The worst thing about trying to beat the market is that the boring people are probably right. Buy the S&P 500. Keep buying it. Do nothing heroic. Touch grass.
I believe this advice. I also do not think I am secretly Jim Simons.
And yet, because the market has not personally humbled me enough, I still had the thought: what if I built something that could do slightly better?
More likely, I'll have fun trying. That is what led me to build Balance Wheel, my always-on trading agent.
I still think the sensible thing would have been to buy the index and close my laptop. Instead, I built a tiny hedge fund run by LLMs.
I built Balance Wheel around three analyst agents, one portfolio manager agent, and a persistent memory layer that acts like a trading journal.
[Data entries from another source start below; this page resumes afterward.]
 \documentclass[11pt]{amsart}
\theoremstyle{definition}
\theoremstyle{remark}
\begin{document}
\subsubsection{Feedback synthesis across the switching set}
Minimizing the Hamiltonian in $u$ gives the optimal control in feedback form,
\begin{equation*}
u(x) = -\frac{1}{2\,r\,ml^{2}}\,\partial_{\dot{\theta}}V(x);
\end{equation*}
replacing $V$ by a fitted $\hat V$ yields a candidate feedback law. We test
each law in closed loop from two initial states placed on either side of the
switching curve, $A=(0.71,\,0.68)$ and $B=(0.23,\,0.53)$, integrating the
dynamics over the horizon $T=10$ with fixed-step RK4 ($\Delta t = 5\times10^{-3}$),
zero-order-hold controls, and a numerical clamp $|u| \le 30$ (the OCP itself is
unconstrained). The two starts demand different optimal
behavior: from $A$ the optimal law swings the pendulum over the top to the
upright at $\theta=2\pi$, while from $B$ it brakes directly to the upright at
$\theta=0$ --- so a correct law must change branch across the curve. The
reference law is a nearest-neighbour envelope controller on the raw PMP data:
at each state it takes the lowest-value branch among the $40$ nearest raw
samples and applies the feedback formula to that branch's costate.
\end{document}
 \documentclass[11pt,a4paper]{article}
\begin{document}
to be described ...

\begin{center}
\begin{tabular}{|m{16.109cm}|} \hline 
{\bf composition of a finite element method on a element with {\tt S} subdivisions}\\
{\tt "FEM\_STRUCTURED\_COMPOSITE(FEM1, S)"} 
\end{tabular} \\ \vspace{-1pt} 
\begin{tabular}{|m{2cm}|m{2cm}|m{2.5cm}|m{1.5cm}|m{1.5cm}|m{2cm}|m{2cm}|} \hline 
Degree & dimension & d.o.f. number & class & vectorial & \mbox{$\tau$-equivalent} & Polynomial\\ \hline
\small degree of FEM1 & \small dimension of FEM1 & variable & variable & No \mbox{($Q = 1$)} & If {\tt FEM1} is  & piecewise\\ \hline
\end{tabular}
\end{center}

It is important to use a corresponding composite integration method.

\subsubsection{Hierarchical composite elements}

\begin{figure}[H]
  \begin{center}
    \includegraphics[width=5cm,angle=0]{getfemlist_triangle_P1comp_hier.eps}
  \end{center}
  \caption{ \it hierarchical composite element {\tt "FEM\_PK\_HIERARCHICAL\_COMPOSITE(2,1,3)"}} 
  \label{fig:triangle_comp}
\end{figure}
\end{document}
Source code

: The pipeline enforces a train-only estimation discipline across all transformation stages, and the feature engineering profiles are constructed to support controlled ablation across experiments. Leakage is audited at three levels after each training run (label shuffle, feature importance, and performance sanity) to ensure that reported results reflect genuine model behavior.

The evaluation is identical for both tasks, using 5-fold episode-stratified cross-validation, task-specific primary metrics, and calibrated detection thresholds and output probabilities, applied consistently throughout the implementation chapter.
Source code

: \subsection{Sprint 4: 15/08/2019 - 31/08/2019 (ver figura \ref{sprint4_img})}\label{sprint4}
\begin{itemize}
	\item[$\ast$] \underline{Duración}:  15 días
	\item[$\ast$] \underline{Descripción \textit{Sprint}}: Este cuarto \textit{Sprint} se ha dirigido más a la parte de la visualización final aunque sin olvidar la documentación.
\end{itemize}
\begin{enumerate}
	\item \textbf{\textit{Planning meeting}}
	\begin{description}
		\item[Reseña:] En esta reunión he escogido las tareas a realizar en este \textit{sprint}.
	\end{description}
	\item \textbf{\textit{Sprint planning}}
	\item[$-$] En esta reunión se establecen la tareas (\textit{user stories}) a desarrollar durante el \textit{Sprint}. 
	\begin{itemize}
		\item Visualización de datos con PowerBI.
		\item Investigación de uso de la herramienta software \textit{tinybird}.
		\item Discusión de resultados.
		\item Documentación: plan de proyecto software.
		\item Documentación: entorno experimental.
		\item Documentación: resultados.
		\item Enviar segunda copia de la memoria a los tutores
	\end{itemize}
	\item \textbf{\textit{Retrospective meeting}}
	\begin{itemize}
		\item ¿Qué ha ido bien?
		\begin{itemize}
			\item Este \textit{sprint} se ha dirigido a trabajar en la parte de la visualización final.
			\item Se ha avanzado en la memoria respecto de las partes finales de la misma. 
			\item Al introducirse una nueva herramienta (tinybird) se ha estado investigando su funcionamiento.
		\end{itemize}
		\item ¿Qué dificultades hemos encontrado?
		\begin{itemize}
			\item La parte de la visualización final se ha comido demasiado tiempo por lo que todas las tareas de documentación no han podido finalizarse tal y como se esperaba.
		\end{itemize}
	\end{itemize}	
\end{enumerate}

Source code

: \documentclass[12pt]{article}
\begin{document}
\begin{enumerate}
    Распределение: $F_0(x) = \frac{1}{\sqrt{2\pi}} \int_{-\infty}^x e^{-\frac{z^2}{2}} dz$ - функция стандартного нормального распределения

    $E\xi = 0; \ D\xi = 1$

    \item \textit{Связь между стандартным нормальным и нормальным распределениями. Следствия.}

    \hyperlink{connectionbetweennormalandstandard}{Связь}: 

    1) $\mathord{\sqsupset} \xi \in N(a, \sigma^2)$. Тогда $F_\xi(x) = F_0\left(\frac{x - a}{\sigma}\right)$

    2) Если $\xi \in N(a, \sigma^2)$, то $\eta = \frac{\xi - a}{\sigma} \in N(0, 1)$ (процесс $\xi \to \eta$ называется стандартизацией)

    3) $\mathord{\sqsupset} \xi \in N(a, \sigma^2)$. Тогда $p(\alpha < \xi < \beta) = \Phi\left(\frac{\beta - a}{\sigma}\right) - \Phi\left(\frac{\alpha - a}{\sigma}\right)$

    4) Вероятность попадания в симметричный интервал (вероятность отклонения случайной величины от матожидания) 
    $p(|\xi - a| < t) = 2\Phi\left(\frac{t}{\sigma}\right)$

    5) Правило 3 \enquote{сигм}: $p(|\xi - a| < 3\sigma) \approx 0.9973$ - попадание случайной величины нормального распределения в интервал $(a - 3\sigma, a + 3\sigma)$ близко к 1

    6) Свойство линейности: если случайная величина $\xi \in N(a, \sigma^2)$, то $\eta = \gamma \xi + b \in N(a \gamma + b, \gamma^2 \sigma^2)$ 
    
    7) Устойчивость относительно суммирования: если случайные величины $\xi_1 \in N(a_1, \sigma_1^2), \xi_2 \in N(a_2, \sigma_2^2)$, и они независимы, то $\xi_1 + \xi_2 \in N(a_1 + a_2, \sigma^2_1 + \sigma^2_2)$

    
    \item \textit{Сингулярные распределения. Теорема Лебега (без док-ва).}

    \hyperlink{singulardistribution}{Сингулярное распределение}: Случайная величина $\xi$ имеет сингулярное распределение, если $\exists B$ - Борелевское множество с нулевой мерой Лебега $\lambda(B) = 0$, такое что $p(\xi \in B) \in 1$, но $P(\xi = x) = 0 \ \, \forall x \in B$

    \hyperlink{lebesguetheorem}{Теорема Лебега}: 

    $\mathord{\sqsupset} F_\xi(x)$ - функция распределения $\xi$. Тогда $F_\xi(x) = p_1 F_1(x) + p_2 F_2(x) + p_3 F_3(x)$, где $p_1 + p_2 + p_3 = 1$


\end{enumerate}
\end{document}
The goal was to set it up like a real hedge fund, where analyst-level expertise is separated from the portfolio manager who makes the final trading decisions.
The analysts specialize in different sectors. Right now, they are split into tech, energy, and healthcare. Each one has its own coverage universe, market context, and decision framework. The job of each analyst is to produce a recommendation with reasoning, confidence, risks, and suggested sizing.
The portfolio manager is the overall operator. It takes in all of the analyst recommendations, understands the current portfolio position, looks at the broader market context, and then makes a decision for the portfolio.
Balance Wheel
The main flow makes the trade. The memory layer underneath keeps a persistent record of what happened and feeds that context into the next run.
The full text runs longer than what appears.